*What the task asks*
Working through the lines below, return each one that holds "Pathe".

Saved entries
══════

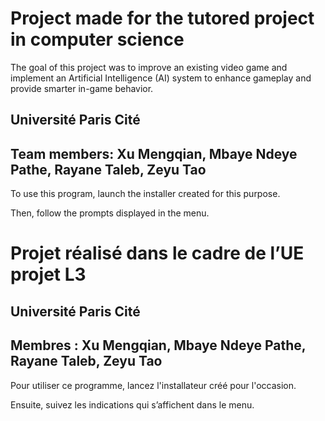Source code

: # Project made for the tutored project in computer science

The goal of this project was to improve an existing video game and implement an Artificial Intelligence (AI) system to enhance gameplay and provide smarter in-game behavior.
## Université Paris Cité

## Team members: Xu Mengqian, Mbaye Ndeye Pathe, Rayane Taleb, Zeyu Tao


To use this program, launch the installer created for this purpose.

Then, follow the prompts displayed in the menu.


# Projet réalisé dans le cadre de l’UE projet L3

## Université Paris Cité

## Membres : Xu Mengqian, Mbaye Ndeye Pathe, Rayane Taleb, Zeyu Tao


Pour utiliser ce programme, lancez l'installateur créé pour l'occasion.

Ensuite, suivez les indications qui s’affichent dans le menu.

══════

*Problem solution*
## Team members: Xu Mengqian, Mbaye Ndeye Pathe, Rayane Taleb, Zeyu Tao
## Membres : Xu Mengqian, Mbaye Ndeye Pathe, Rayane Taleb, Zeyu Tao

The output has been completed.